Telmisartan/amlodipine/indapamide

Combination of
- Telmisartan: angiotensin II receptor blocker
- Amlodipine: dihydropyridine calcium channel blocker
- Indapamide: thiazide-like diuretic

Clinical data
- Trade names: Widaplik
- AHFS/Drugs.com: Widaplik
- License data: US DailyMed: Telmisartan, amlodipine, and indapamide;
- Pregnancy category: Contraindicated;
- Routes of administration: By mouth
- ATC code: None;

Legal status
- Legal status: US: ℞-only;

= Telmisartan/amlodipine/indapamide =

Medication

Telmisartan/amlodipine/indapamide, sold under the brand name Widaplik, is a fixed-dose combination medication used for the treatment of hypertension (high blood pressure). It contains telmisartan, an angiotensin II receptor blocker; amlodipine, as the besilate salt, a dihydropyridine calcium channel blocker; and indapamide, a thiazide-like diuretic.

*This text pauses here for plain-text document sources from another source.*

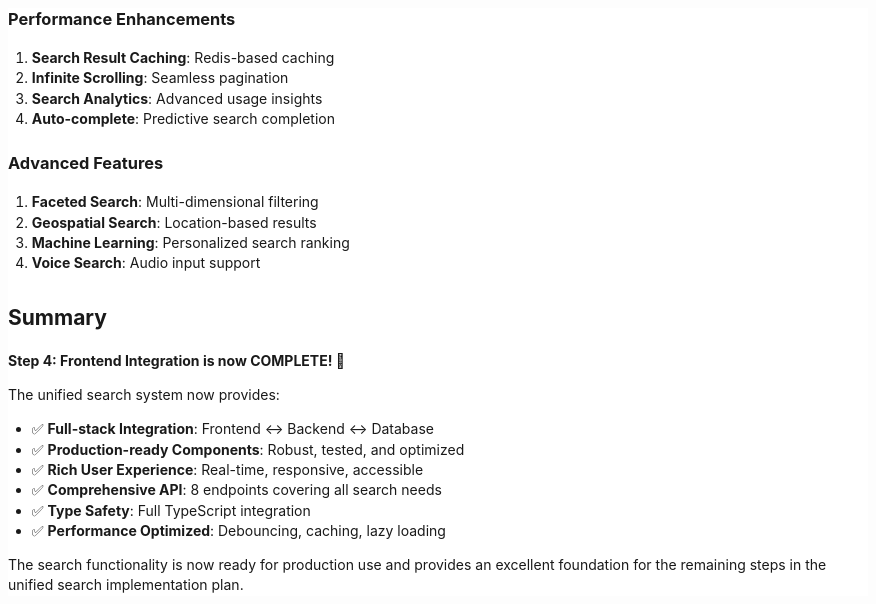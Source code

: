 ### Performance Enhancements
1. **Search Result Caching**: Redis-based caching
2. **Infinite Scrolling**: Seamless pagination
3. **Search Analytics**: Advanced usage insights
4. **Auto-complete**: Predictive search completion

### Advanced Features
1. **Faceted Search**: Multi-dimensional filtering
2. **Geospatial Search**: Location-based results
3. **Machine Learning**: Personalized search ranking
4. **Voice Search**: Audio input support

## Summary

**Step 4: Frontend Integration is now COMPLETE! 🎉**

The unified search system now provides:
- ✅ **Full-stack Integration**: Frontend ↔ Backend ↔ Database
- ✅ **Production-ready Components**: Robust, tested, and optimized
- ✅ **Rich User Experience**: Real-time, responsive, accessible
- ✅ **Comprehensive API**: 8 endpoints covering all search needs
- ✅ **Type Safety**: Full TypeScript integration
- ✅ **Performance Optimized**: Debouncing, caching, lazy loading

The search functionality is now ready for production use and provides an excellent foundation for the remaining steps in the unified search implementation plan.
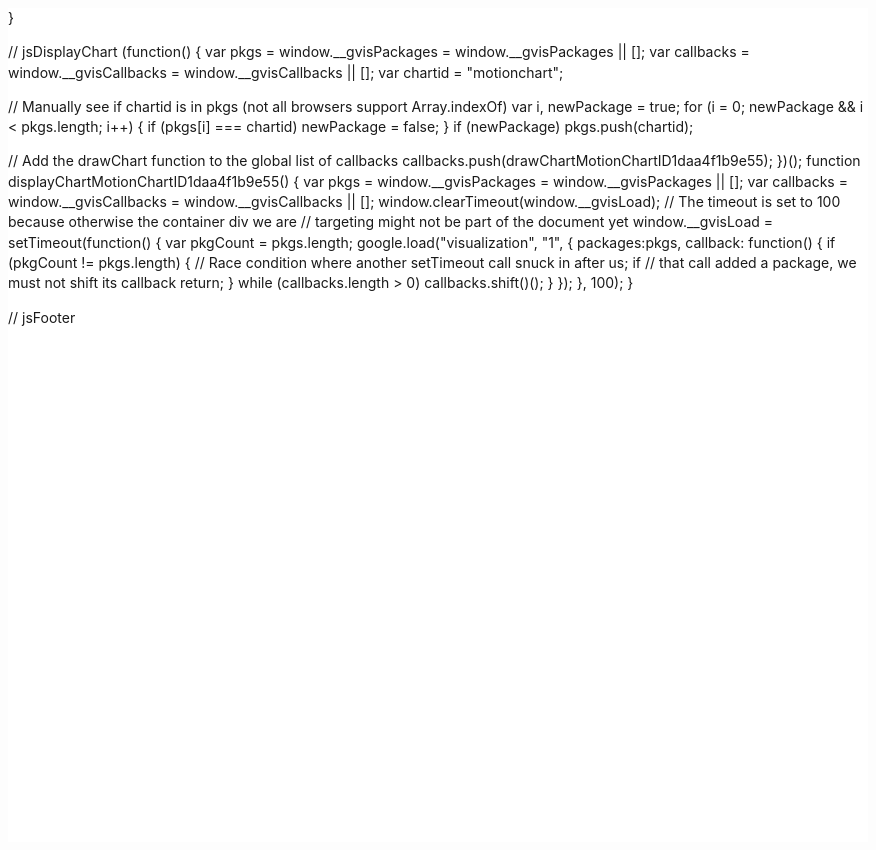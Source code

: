 
}
  
 
// jsDisplayChart
(function() {
var pkgs = window.__gvisPackages = window.__gvisPackages || [];
var callbacks = window.__gvisCallbacks = window.__gvisCallbacks || [];
var chartid = "motionchart";
  
// Manually see if chartid is in pkgs (not all browsers support Array.indexOf)
var i, newPackage = true;
for (i = 0; newPackage && i < pkgs.length; i++) {
if (pkgs[i] === chartid)
newPackage = false;
}
if (newPackage)
  pkgs.push(chartid);
  
// Add the drawChart function to the global list of callbacks
callbacks.push(drawChartMotionChartID1daa4f1b9e55);
})();
function displayChartMotionChartID1daa4f1b9e55() {
  var pkgs = window.__gvisPackages = window.__gvisPackages || [];
  var callbacks = window.__gvisCallbacks = window.__gvisCallbacks || [];
  window.clearTimeout(window.__gvisLoad);
  // The timeout is set to 100 because otherwise the container div we are
  // targeting might not be part of the document yet
  window.__gvisLoad = setTimeout(function() {
  var pkgCount = pkgs.length;
  google.load("visualization", "1", { packages:pkgs, callback: function() {
  if (pkgCount != pkgs.length) {
  // Race condition where another setTimeout call snuck in after us; if
  // that call added a package, we must not shift its callback
  return;
}
while (callbacks.length > 0)
callbacks.shift()();
} });
}, 100);
}
 
// jsFooter
</script>
 
  
<script type="text/javascript" src="https://www.google.com/jsapi?callback=displayChartMotionChartID1daa4f1b9e55"></script>
 

  
<div id="MotionChartID1daa4f1b9e55"
  style="width: 600px; height: 500px;">
</div>


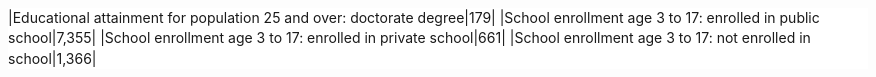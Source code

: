 |Educational attainment for population 25 and over: doctorate degree|179|
|School enrollment age 3 to 17: enrolled in public school|7,355|
|School enrollment age 3 to 17: enrolled in private school|661|
|School enrollment age 3 to 17: not enrolled in school|1,366|
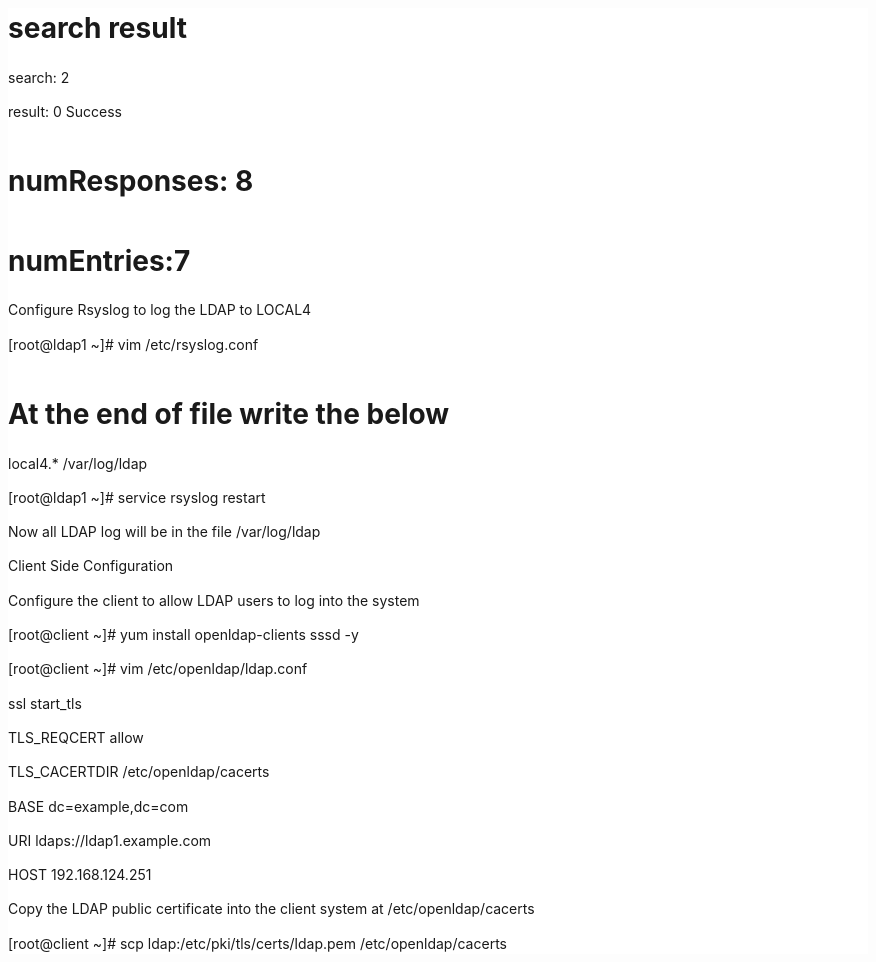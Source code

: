 

# search result

search: 2

result: 0 Success



# numResponses: 8

# numEntries:7



Configure Rsyslog to log the LDAP to LOCAL4

[root@ldap1 ~]# vim /etc/rsyslog.conf

# At the end of file write the below

local4.* /var/log/ldap

[root@ldap1 ~]# service rsyslog restart



Now all LDAP log will be in the file /var/log/ldap



Client Side Configuration



Configure the client to allow LDAP users to log into the system

[root@client ~]# yum install openldap-clients sssd -y

[root@client ~]# vim /etc/openldap/ldap.conf

ssl start_tls

TLS_REQCERT allow

TLS_CACERTDIR /etc/openldap/cacerts

BASE dc=example,dc=com

URI ldaps://ldap1.example.com

HOST 192.168.124.251



Copy the LDAP public certificate into the client system at /etc/openldap/cacerts

[root@client ~]# scp ldap:/etc/pki/tls/certs/ldap.pem /etc/openldap/cacerts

The combination telmisartan/amlodipine/indapamide was approved for medical use in the United States in June 2025.

== Medical uses ==
Telmisartan/amlodipine/indapamide is indicated for the treatment of hypertension.

== Society and culture ==
=== Legal status ===
The combination telmisartan/amlodipine/indapamide was approved for medical use in the United States in June 2025.